# Exercise directions
Every line below between the line holding "to [order by" and the line holding "get the score", inclusive, should be repeated exactly, and all other lines omitted.

# Provided material

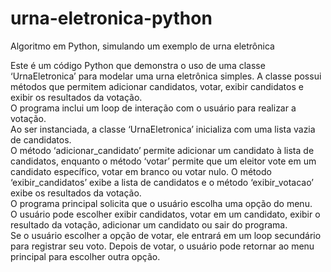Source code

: # urna-eletronica-python
 Algoritmo em Python, simulando um exemplo de urna eletrônica 

Este é um código Python que demonstra o uso de uma classe ‘UrnaEletronica’ para modelar uma urna eletrônica simples. A classe possui métodos que permitem adicionar candidatos, votar, exibir candidatos e exibir os resultados da votação.<br> O programa inclui um loop de interação com o usuário para realizar a votação.<br>
Ao ser instanciada, a classe ‘UrnaEletronica’ inicializa com uma lista vazia de candidatos.<br> O método ‘adicionar_candidato’ permite adicionar um candidato à lista de candidatos, enquanto o método ‘votar’ permite que um eleitor vote em um candidato específico, votar em branco ou votar nulo. O método ‘exibir_candidatos’ exibe a lista de candidatos e o método ‘exibir_votacao’ exibe os resultados da votação.<br>
O programa principal solicita que o usuário escolha uma opção do menu.<br> O usuário pode escolher exibir candidatos, votar em um candidato, exibir o resultado da votação, adicionar um candidato ou sair do programa.<br> Se o usuário escolher a opção de votar, ele entrará em um loop secundário para registrar seu voto. Depois de votar, o usuário pode retornar ao menu principal para escolher outra opção.
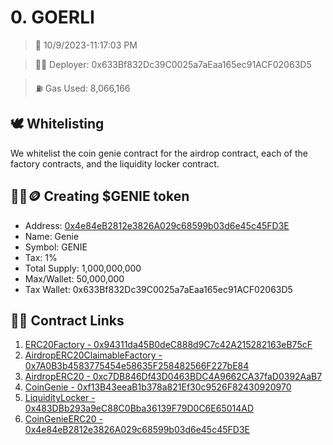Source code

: # 0. GOERLI
<blockquote>📅 10/9/2023-11:17:03 PM</blockquote>

<blockquote>🧞‍♂️ Deployer: 0x633Bf832Dc39C0025a7aEaa165ec91ACF02063D5</blockquote>

<blockquote>⛽️ Gas Used: 8,066,166</blockquote>

## 🕊️ Whitelisting
We whitelist the coin genie contract for the airdrop contract, each of the factory contracts, and the liquidity locker contract.
## 🧞‍♂️🪙 Creating $GENIE token
- Address: [0x4e84eB2812e3826A029c68599b03d6e45c45FD3E](https://goerli.etherscan.io/token/0x4e84eB2812e3826A029c68599b03d6e45c45FD3E)
- Name: Genie
- Symbol: GENIE
- Tax: 1%
- Total Supply: 1,000,000,000
- Max/Wallet: 50,000,000
- Tax Wallet: 0x633Bf832Dc39C0025a7aEaa165ec91ACF02063D5
## 👷‍♂️ Contract Links
1. [ERC20Factory - 0x94311da45B0deC888d9C7c42A215282163eB75cF](https://goerli.etherscan.io/address/0x94311da45B0deC888d9C7c42A215282163eB75cF)
2. [AirdropERC20ClaimableFactory - 0x7A0B3b4583775454e58635F258482566F227bE84](https://goerli.etherscan.io/address/0x7A0B3b4583775454e58635F258482566F227bE84)
3. [AirdropERC20 - 0xc7DB846Df43D0463BDC4A9662CA37faD0392AaB7](https://goerli.etherscan.io/address/0xc7DB846Df43D0463BDC4A9662CA37faD0392AaB7)
4. [CoinGenie - 0xf13B43eeaB1b378a821Ef30c9526F82430920970](https://goerli.etherscan.io/address/0xf13B43eeaB1b378a821Ef30c9526F82430920970)
5. [LiquidityLocker - 0x483DBb293a9eC88C0Bba36139F79D0C6E65014AD](https://goerli.etherscan.io/address/0x483DBb293a9eC88C0Bba36139F79D0C6E65014AD)
6. [CoinGenieERC20 - 0x4e84eB2812e3826A029c68599b03d6e45c45FD3E](https://goerli.etherscan.io/address/0x4e84eB2812e3826A029c68599b03d6e45c45FD3E)
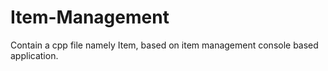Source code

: # Item-Management
Contain a cpp file namely Item, based on item management console based application.
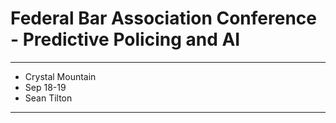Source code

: # Federal Bar Association Conference - Predictive Policing and AI

---

+ Crystal Mountain 
+ Sep 18-19
+ Sean Tilton

---

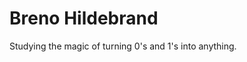 <h1 align="left">Breno Hildebrand</h1>

<p>Studying the magic of turning 0's and 1's into anything.</p>

<!--
**brenoh1ldebr4nd/brenoh1ldebr4nd** is a ✨ _special_ ✨ repository because its `README.md` (this file) appears on your GitHub profile.

Here are some ideas to get you started:

- 🔭 I’m currently working on ...
- 🌱 I’m currently learning ...
- 👯 I’m looking to collaborate on ...
- 🤔 I’m looking for help with ...
- 💬 Ask me about ...
- 📫 How to reach me: ...
- 😄 Pronouns: ...
- ⚡ Fun fact: ...
-->
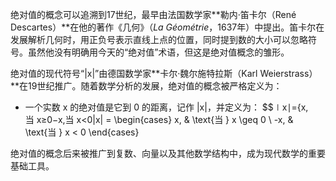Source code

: 绝对值的概念可以追溯到17世纪，最早由法国数学家**勒内·笛卡尔（René Descartes）**在他的著作《几何》（_La Géométrie_，1637年）中提出。笛卡尔在发展解析几何时，用正负号表示直线上点的位置，同时提到数的大小可以忽略符号。虽然他没有明确用今天的“绝对值”术语，但这是绝对值概念的雏形。

绝对值的现代符号“|x|”由德国数学家**卡尔·魏尔施特拉斯（Karl Weierstrass）**在19世纪推广。随着数学分析的发展，绝对值的概念被严格定义为：

- 一个实数 x 的绝对值是它到 0 的距离，记作 |x|，并定义为： $$∣x∣={x,当 x≥0−x,当 x<0|x| = \begin{cases} x, & \text{当 } x \geq 0 \\ -x, & \text{当 } x < 0 \end{cases}

绝对值的概念后来被推广到复数、向量以及其他数学结构中，成为现代数学的重要基础工具。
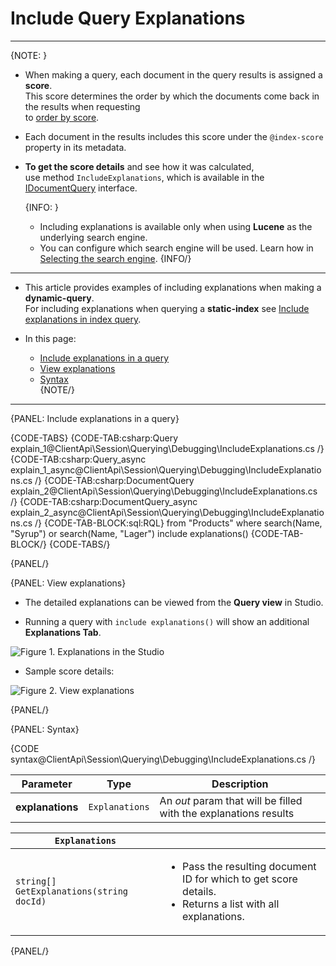 # Include Query Explanations

---

{NOTE: }

* When making a query, each document in the query results is assigned a **score**.  
  This score determines the order by which the documents come back in the results when requesting   
  to [order by score](../../../../client-api/session/querying/sort-query-results#order-by-score).

* Each document in the results includes this score under the `@index-score` property in its metadata.

* **To get the score details** and see how it was calculated,  
  use method `IncludeExplanations`, which is available in the [IDocumentQuery](../../../../client-api/session/querying/document-query/what-is-document-query) interface.

    {INFO: }
    * Including explanations is available only when using **Lucene** as the underlying search engine.  
    * You can configure which search engine will be used. Learn how in [Selecting the search engine](../../indexes/search-engine/corax#selecting-the-search-engine).
    {INFO/}

---

* This article provides examples of including explanations when making a **dynamic-query**.  
  For including explanations when querying a **static-index** see [Include explanations in index query](../../../../indexes/querying/include-explanations).

* In this page:
    * [Include explanations in a query](../../../../client-api/session/querying/debugging/include-explanations#include-explanations-in-a-query)  
    * [View explanations](../../../../client-api/session/querying/debugging/include-explanations#view-explanations)  
    * [Syntax](../../../../client-api/session/querying/debugging/include-explanations#syntax)  
{NOTE/}

---

{PANEL: Include explanations in a query}

{CODE-TABS}
{CODE-TAB:csharp:Query explain_1@ClientApi\Session\Querying\Debugging\IncludeExplanations.cs /}
{CODE-TAB:csharp:Query_async explain_1_async@ClientApi\Session\Querying\Debugging\IncludeExplanations.cs /}
{CODE-TAB:csharp:DocumentQuery explain_2@ClientApi\Session\Querying\Debugging\IncludeExplanations.cs /}
{CODE-TAB:csharp:DocumentQuery_async explain_2_async@ClientApi\Session\Querying\Debugging\IncludeExplanations.cs /}
{CODE-TAB-BLOCK:sql:RQL}
from "Products"
where search(Name, "Syrup") or search(Name, "Lager")
include explanations()
{CODE-TAB-BLOCK/}
{CODE-TABS/}

{PANEL/}

{PANEL: View explanations}

* The detailed explanations can be viewed from the **Query view** in Studio.  

* Running a query with `include explanations()` will show an additional **Explanations Tab**.

![Figure 1. Explanations in the Studio](images/include-explanations-1.png "Include explanations")

* Sample score details:

![Figure 2. View explanations](images/include-explanations-2.png "View explanation")

{PANEL/}

{PANEL: Syntax}

{CODE syntax@ClientApi\Session\Querying\Debugging\IncludeExplanations.cs /}

| Parameter        | Type           | Description                                                      |
|------------------|----------------|------------------------------------------------------------------|
| **explanations** | `Explanations` | An _out_ param that will be filled with the explanations results |

| `Explanations`                           |                                                                                                                                |
|------------------------------------------|--------------------------------------------------------------------------------------------------------------------------------|
| `string[] GetExplanations(string docId)` | <ul><li>Pass the resulting document ID for which to get score details.</li><li>Returns a list with all explanations.</li></ul> |

{PANEL/}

# Solution below
  to [order by score](../../../../client-api/session/querying/sort-query-results#order-by-score).

* Each document in the results includes this score under the `@index-score` property in its metadata.

* **To get the score details** and see how it was calculated,  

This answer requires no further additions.